By going public, SolarWinds hopes to grow what it calls a unique business model that it says is focused on the IT practitioner, rather than the CIOs, with a B2C marketing ideology, and delivering solutions to 275,000 customers worldwide -- everyone from small business to 499 of the Fortune 500 companies, Gardiner said. He said this model has resulted in high growth and high revenue.

“We don’t have outside sales,” he said. “We keep our costs low. We bring the software to market at an affordable price, and we build our software based on feedback from users.
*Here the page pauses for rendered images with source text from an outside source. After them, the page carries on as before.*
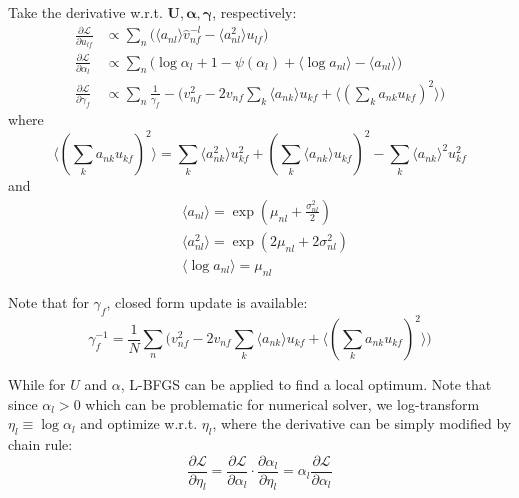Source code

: \documentclass{article}
\begin{document}
Take the derivative w.r.t. $\mathbf{U}, \bm{\alpha}, \bm{\gamma}$, respectively:
\begin{align*}
\frac{\partial \mathcal{L}}{\partial u_{lf}} &\propto \sum_n \biggl( \langle a_{nl} \rangle \hat{v}_{nf}^{-l} - \langle a_{nl}^2 \rangle u_{lf} \biggl)\\
\frac{\partial \mathcal{L}}{\partial \alpha_l} &\propto  \sum_n \biggl( \log \alpha_l + 1 - \psi(\alpha_l) + \langle \log a_{nl} \rangle - \langle a_{nl} \rangle \biggl)\\
\frac{\partial \mathcal{L}}{\partial \gamma_f} &\propto \sum_n \frac{1}{\gamma_f} -  \biggl(v_{nf}^2 - 2 v_{nf}  \sum_k \langle a_{nk} \rangle u_{kf} +  \langle (\sum_k a_{nk} u_{kf})^2 \rangle \biggl)
\end{align*}
where 
\[
\langle (\sum_k a_{nk} u_{kf})^2 \rangle = \sum_k \langle a_{nk}^2 \rangle u_{kf}^2 + (\sum_k \langle a_{nk} \rangle u_{kf})^2 - \sum_k \langle a_{nk}\rangle ^2 u_{kf}^2
\]
and
\begin{align*}
&\langle a_{nl} \rangle = \exp(\mu_{nl} + \frac{\sigma_{nl}^2}{2})\\
&\langle a_{nl}^2 \rangle = \exp(2\mu_{nl} + 2\sigma_{nl}^2)\\
&\langle \log a_{nl} \rangle = \mu_{nl}
\end{align*}

Note that for $\gamma_f$, closed form update is available:
\begin{equation*}
\gamma_f^{-1} = \frac{1}{N}\sum_n \biggl(v_{nf}^2 - 2 v_{nf}  \sum_k \langle a_{nk} \rangle u_{kf} +  \langle (\sum_k a_{nk} u_{kf})^2 \rangle \biggl)
\end{equation*}

While for $U$ and $\alpha$, L-BFGS can be applied to find a local optimum. Note that since $\alpha_l > 0$ which can be problematic for numerical solver, we log-transform $\eta_l \equiv \log \alpha_l$ and optimize w.r.t. $\eta_l$, where the derivative can be simply modified by chain rule:
\[
\frac{\partial \mathcal{L}}{\partial \eta_l} = \frac{\partial \mathcal{L}}{\partial \alpha_l} \cdot \frac{\partial \alpha_l}{\partial \eta_l} = \alpha_l \frac{\partial \mathcal{L}}{\partial \alpha_l} 
\]
\end{document}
So we’ve got a community website which has 150,000 registered users, and that’s where we source all of our data about what we need to be doing in terms of adding features to products and developing new products.”

The firm hopes to use some of the money it raises in the IPO and take that same template to the security arena, Gardiner said.

“We’ve been looking at where we can apply that model, and we’ve found it in the MSP space and we’ve found it in the cloud space, and then most recently, just in the last month, we really kind of started moving to the security space,” he said. “We’ve done that with an acquisition of Trusted Metrics which is a threat monitoring solution, and then we just announced the release of a product which is an access rights management product in the security space. That for us is an exciting place where were going to fund and drive growth into.”

He said whether public or private SolarWinds remains focused on driving the idea of the IT practitioner making bigger decisions inside large organizations, and giving them the solutions they need to do the job, he said.

“We believe the CIOs, the VPs, the executives are important, but we’ve always been focused on that person who is doing the job, trying to solve those problems,” Gardiner said. “As you’re looking at the markets and what’s going on here, the IPO, which is an important thing, and a thing we’re excited about, is just a sign post along the way. SolarWinds is a company that is very focused on the long-term goal. We’re excited about what happened today. Despite market turbulence, we’re confident this company will continue to grow.”